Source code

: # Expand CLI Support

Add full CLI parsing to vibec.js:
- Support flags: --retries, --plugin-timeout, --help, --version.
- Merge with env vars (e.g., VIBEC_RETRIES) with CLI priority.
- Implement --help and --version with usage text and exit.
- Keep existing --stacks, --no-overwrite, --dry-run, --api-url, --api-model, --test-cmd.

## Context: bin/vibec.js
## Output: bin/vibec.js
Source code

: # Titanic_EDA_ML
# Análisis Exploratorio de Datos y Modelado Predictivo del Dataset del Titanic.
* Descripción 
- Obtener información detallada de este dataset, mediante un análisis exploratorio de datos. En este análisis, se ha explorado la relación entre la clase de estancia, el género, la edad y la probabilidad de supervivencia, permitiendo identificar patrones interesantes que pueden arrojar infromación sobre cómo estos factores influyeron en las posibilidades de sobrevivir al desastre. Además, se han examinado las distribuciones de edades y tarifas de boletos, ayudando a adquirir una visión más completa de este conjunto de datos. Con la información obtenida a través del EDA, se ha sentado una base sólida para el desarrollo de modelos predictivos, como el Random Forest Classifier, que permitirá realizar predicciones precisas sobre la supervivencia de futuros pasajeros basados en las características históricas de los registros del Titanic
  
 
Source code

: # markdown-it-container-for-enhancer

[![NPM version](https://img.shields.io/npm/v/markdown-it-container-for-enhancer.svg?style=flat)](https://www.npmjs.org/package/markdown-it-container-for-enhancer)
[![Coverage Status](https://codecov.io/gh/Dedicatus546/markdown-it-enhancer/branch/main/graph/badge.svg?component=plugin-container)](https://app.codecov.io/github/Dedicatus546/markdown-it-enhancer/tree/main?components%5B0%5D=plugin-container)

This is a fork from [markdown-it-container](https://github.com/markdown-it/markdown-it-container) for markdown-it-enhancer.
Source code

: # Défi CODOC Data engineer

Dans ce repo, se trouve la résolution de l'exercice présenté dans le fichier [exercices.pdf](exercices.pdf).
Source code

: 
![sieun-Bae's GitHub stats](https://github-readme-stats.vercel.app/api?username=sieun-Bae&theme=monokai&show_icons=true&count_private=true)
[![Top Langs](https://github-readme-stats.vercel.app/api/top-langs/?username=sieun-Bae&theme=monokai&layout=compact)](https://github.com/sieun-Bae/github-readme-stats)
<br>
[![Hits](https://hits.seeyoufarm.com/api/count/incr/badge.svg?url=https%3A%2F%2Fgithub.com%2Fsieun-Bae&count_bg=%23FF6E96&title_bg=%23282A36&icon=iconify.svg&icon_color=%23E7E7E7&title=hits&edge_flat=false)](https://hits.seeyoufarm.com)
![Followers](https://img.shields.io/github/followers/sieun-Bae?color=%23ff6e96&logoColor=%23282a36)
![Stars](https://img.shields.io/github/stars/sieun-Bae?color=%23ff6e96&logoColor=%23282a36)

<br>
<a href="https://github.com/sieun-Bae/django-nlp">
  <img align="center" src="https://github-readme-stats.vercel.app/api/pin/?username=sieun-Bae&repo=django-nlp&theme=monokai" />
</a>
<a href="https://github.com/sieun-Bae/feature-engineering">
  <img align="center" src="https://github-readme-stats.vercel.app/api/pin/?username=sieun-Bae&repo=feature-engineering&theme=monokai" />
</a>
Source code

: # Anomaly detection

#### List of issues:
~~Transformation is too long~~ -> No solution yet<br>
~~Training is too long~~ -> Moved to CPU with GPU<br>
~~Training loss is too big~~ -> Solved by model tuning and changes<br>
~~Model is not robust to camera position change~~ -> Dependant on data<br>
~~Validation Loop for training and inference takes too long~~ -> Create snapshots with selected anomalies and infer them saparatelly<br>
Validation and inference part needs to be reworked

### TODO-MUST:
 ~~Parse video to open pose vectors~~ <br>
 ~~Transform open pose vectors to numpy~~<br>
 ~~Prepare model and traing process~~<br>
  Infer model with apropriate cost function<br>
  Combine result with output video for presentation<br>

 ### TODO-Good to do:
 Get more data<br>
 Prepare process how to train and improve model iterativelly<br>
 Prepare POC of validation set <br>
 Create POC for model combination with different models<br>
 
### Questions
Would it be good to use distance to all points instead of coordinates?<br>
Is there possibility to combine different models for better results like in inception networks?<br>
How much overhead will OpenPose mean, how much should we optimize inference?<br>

________________________

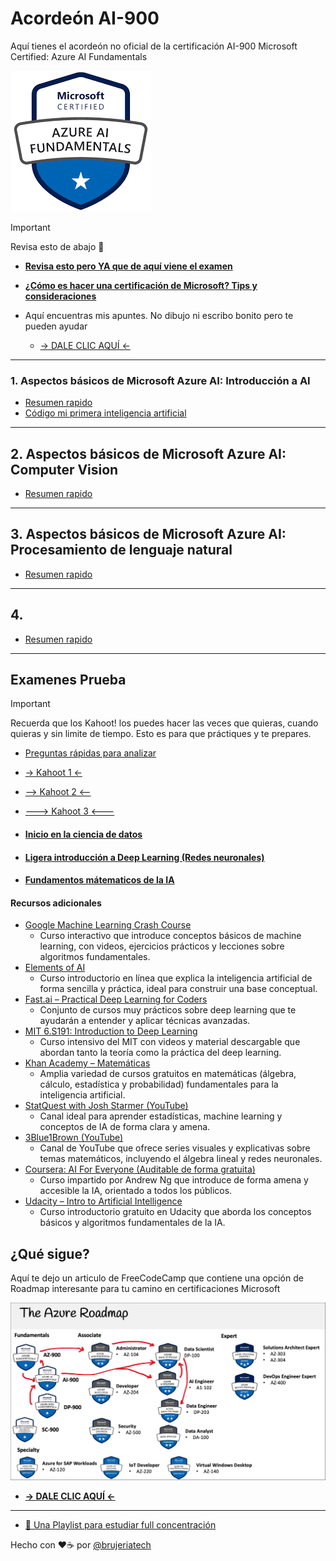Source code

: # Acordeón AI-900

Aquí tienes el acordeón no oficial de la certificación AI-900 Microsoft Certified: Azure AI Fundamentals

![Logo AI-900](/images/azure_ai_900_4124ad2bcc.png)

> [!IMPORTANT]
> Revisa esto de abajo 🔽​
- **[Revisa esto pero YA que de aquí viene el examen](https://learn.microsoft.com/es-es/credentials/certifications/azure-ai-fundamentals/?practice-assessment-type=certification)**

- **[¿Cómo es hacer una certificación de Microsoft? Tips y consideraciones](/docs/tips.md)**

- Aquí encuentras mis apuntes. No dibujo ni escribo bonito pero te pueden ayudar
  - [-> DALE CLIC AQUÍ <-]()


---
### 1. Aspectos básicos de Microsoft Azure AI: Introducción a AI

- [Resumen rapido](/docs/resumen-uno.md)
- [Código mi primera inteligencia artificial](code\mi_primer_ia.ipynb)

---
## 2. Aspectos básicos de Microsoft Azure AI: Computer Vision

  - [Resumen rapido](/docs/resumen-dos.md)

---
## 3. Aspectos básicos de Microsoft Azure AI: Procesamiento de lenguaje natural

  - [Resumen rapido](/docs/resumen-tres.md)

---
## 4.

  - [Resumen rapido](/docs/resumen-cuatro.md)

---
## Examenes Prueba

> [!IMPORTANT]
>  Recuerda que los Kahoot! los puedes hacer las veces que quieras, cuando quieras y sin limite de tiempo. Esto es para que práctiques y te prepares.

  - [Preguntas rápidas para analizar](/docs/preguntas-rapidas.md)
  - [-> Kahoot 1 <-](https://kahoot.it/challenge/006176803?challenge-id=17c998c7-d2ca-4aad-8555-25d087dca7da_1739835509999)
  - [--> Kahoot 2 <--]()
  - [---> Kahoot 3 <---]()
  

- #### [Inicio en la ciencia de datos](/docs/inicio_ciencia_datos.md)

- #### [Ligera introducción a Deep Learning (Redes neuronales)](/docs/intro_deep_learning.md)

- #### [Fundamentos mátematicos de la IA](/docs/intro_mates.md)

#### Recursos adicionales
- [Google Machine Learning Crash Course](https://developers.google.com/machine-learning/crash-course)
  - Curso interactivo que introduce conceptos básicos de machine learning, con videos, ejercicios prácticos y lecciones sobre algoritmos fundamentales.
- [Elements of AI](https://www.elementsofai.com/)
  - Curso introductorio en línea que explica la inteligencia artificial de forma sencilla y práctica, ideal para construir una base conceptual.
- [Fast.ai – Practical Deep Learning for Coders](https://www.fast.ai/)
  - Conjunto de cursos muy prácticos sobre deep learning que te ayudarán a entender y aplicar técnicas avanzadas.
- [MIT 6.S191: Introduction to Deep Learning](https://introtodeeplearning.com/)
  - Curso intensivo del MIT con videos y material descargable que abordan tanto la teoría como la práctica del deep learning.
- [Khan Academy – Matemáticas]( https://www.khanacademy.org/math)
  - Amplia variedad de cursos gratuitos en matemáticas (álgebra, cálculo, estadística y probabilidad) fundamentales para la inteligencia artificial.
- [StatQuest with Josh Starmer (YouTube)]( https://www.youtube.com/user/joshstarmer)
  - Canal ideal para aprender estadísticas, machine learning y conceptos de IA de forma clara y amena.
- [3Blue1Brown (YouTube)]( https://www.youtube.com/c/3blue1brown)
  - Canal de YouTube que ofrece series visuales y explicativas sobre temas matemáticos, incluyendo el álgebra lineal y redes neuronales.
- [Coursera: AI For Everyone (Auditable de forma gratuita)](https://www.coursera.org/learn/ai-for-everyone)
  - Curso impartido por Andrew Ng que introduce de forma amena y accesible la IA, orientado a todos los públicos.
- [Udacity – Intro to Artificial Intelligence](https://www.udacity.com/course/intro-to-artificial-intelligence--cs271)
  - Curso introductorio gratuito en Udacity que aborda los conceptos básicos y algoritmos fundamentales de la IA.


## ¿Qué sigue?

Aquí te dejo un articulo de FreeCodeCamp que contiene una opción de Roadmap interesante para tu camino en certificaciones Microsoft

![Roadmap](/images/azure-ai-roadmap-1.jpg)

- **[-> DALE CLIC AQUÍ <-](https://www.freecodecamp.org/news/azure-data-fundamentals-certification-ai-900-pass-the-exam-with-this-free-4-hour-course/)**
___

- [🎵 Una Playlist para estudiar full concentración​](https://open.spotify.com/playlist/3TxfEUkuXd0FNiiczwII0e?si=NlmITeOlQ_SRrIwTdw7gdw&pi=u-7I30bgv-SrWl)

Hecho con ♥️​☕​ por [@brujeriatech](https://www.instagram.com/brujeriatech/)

________________________

**What you should do**.
Say how many lines of the data above have the string "certification" in them, and write nothing besides that number.

**Task response**.
2